Copyright © 2015, Emerald Group Publishing Limited


The study of digital humanities is going from strength to strength. Defining Digital Humanities: A Reader comes as a timely primer for those new to the area, either new students or for those who support the ongoing work of digital humanists. As a new field of study, there is a lot of ambiguity around what constitutes digital humanities and what does not. The work does not shy away from exploring the debates that have shaped the early years of the field. Rather, it presents a range of views and instead of attempting to finish on a definitive statement, the editors leave it to the readers to decide.

The shape of the work begins with a broad introduction to current thinking in digital humanities about what it is and is not; it then draws together what the editors consider the essential readings on the digital humanities with a new introduction, written by the editors and authors, to each piece.

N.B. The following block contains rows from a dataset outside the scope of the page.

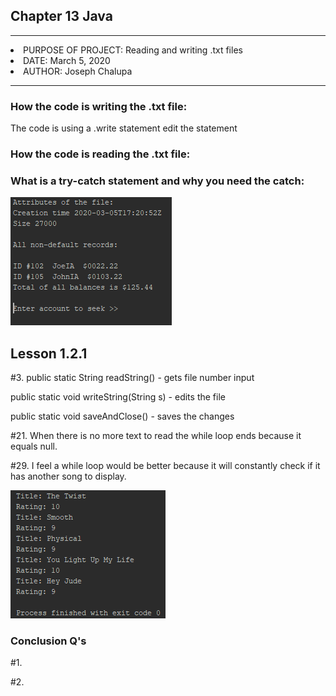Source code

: <h2>Chapter 13 Java</h2>
<p></p>

<hr>
<li>PURPOSE OF PROJECT: Reading and writing .txt files</li>
<li>DATE: March 5, 2020</li>
<li>AUTHOR: Joseph Chalupa</li>
<hr>

<h3>How the code is writing the .txt file:</h3>
<p>The code is using a .write statement edit the statement</p>
<h3>How the code is reading the .txt file:</h3>
<p></p>
<h3>What is a try-catch statement and why you need the catch:</h3>
<p></p>

<p></p>
<img src="Capture.PNG" alt="Results">
<p></p>
<h2>Lesson 1.2.1</h2>
<p></p>
<p>#3. public static String readString() - gets file number input</p>
<p>public static void writeString(String s) - edits the file</p>
<p>public static void saveAndClose() - saves the changes</p>
<p>#21. When there is no more text to read the while loop ends because it equals null.</p>
<p>#29. I feel a while loop would be better because it will constantly check if it has another song to display.</p>

<p><img src="yes.PNG" alt="All 9 through 10"></p>
<h3>Conclusion Q's</h3>
<p>#1.</p>
<p>#2.</p>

There are five parts to the book. Section 1 (six chapters), Humanities Computing, gives selected writings from before the term digital humanities was coined. Section 2 (five chapters), Digital Humanities, transforms humanities computing into digital humanities. In Section 3 (eight chapters), which provides the bulk of the readings, the editors appropriately move beyond traditional academic publishing into the realm of the Blogosphere. Section 4 (two chapters), Voices from the Community, rounds the discussion off, and Section 5, Further Materials, details the next places to explore if the reader wishes to go on discovering in this field.

One of the elements of this work that appealed to me beyond the content was the editor’s willingness to engage in writings from beyond the traditional academic media. It is significant that the largest section in this book on the digital humanities focuses on writing originating in that very digital realm of the blogosphere.

As a starting point to discovering the digital humanities, this reader offers an excellent launching pad.